## Required action
Return all lines from the entries below in which the word "protocol" is present.

********

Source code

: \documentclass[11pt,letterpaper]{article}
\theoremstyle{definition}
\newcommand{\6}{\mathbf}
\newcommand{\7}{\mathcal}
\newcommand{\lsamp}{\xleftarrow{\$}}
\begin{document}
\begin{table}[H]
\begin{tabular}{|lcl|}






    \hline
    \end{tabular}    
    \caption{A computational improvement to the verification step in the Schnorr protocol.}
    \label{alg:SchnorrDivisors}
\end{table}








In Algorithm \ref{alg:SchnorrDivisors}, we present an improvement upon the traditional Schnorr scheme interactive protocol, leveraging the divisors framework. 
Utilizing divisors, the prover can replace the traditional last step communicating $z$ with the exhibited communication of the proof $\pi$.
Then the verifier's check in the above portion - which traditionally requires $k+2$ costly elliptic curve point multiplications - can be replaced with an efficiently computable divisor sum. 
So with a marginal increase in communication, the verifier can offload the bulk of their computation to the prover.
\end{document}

********

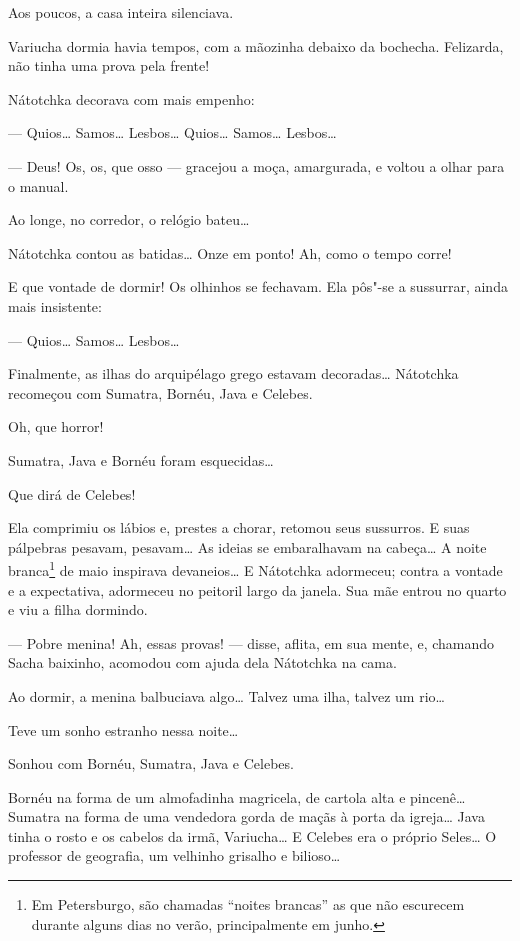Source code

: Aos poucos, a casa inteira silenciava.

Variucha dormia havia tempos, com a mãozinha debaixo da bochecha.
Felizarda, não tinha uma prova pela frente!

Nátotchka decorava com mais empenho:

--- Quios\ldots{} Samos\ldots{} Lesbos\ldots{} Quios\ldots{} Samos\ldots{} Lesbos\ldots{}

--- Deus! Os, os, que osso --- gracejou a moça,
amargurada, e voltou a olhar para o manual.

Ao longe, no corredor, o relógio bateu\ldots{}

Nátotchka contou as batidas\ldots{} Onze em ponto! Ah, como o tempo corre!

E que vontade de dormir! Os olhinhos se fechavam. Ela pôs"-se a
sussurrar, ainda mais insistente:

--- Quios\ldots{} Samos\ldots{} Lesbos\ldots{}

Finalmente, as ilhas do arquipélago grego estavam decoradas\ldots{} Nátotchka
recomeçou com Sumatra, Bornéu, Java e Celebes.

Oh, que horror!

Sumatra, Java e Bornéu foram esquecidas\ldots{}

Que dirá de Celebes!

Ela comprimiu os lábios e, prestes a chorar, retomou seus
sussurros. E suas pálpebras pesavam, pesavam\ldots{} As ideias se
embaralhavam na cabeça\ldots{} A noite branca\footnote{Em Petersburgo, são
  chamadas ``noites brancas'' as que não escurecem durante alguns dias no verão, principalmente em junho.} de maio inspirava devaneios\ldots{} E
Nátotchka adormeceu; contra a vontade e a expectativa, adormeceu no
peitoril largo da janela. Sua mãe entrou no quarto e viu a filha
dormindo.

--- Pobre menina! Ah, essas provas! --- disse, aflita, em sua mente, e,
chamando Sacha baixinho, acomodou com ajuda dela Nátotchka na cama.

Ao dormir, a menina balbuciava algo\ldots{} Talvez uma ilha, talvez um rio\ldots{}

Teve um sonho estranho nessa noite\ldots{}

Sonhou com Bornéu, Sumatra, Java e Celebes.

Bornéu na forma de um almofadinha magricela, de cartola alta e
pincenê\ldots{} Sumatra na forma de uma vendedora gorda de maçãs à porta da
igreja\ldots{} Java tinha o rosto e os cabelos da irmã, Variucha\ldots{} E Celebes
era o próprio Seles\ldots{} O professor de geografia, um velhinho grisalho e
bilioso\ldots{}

********

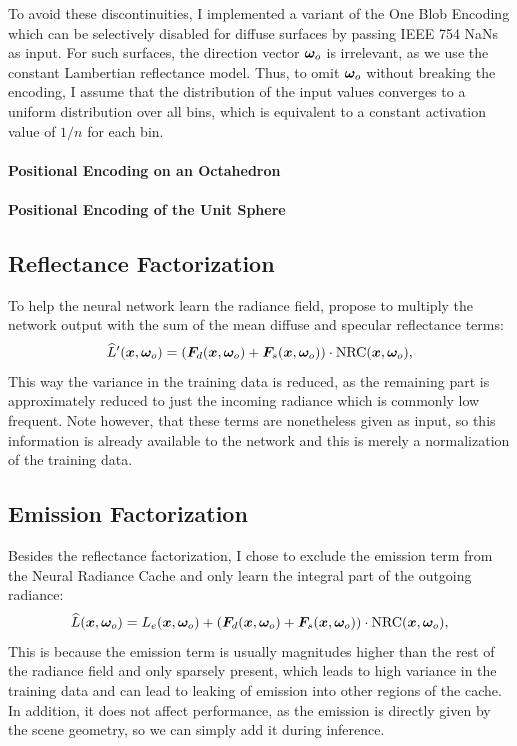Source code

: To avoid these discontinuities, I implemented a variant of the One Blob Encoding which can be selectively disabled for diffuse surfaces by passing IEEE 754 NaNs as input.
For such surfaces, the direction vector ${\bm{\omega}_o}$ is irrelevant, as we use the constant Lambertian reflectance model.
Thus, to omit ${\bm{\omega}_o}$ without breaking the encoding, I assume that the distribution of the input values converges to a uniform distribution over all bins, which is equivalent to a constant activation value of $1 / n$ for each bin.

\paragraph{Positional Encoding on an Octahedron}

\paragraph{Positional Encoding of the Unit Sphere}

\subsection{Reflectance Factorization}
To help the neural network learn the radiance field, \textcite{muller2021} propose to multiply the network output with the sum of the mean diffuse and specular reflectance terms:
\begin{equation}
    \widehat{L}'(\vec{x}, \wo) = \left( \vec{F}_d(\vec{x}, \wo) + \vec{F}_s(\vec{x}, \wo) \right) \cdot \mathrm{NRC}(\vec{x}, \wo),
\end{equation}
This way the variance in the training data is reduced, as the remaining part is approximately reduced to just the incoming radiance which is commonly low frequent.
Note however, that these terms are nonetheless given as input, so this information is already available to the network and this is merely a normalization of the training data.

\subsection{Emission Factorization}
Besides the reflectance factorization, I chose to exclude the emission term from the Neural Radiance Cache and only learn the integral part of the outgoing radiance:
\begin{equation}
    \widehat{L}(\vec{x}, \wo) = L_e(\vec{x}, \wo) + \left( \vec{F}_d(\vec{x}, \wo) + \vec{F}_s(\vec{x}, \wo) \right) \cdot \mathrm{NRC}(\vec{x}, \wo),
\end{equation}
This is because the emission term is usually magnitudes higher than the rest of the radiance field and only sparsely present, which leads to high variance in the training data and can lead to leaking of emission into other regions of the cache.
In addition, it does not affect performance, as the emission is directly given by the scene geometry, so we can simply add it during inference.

********

## Task solution
    \caption{A computational improvement to the verification step in the Schnorr protocol.}
In Algorithm \ref{alg:SchnorrDivisors}, we present an improvement upon the traditional Schnorr scheme interactive protocol, leveraging the divisors framework. 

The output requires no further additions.